It seems that the Smiths have gotten into a bit of a rut on the domestic front, especially when compared with the way they met five or six years earlier (depending on whom you ask) in a mid-revolution Bogota, Colombia.
What each has yet to learn about the other is that both are highly trained assassins for competing interests. While they've never taken their work home with them, all is about to change when John and Jane end up in each other's cross hairs.
As irony would have it, their mutual mission is just the thing to put the spark back into their relationship -- and spark it does, to scorching effect.
Although the picture loses a bit of steam toward the end, even with those reshoots, it's still an enjoyable ride. Where other purported action comedies struggle to get the balance right, Liman, working from a script by Simon Kinberg that started out as a film school thesis project, achieves the tricky tone.
Strip away some of those high-tech flourishes and it could have easily been a Hitchcock vehicle. As it turns out, Hitch did direct a film titled "Mr. & Mrs. Smith," a change-of-pace screwball comedy starring Lombard and Robert Montgomery, which is related to the current picture in name only.
No doubt Hitchcock would have enjoyed shooting two of the most photogenic actors on the planet who, incidentally, also happen to do some of their best work here.
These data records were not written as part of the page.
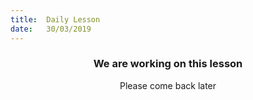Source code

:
 ```yaml
---
title:  Daily Lesson
date:   30/03/2019
---
```


### <center>We are working on this lesson</center>
<center>Please come back later</center>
Jolie, in a role that was once attached to Nicole Kidman, gets a chance to let her hair down and pitch those scary knives and caustic zingers with the same deadly aim, while Pitt is the loosest he's been since "Snatch," to highly amusing effect.
Together, they handily navigate the film's constantly shifting character dynamics and several, precisely choreographed gunfights that play more like ballistic ballets.
And while it's mainly all about the Smiths, some choice screen time is reserved for Liman's "Swingers" star Vince Vaughn, entertaining as Pitt's mama's-boy business associate.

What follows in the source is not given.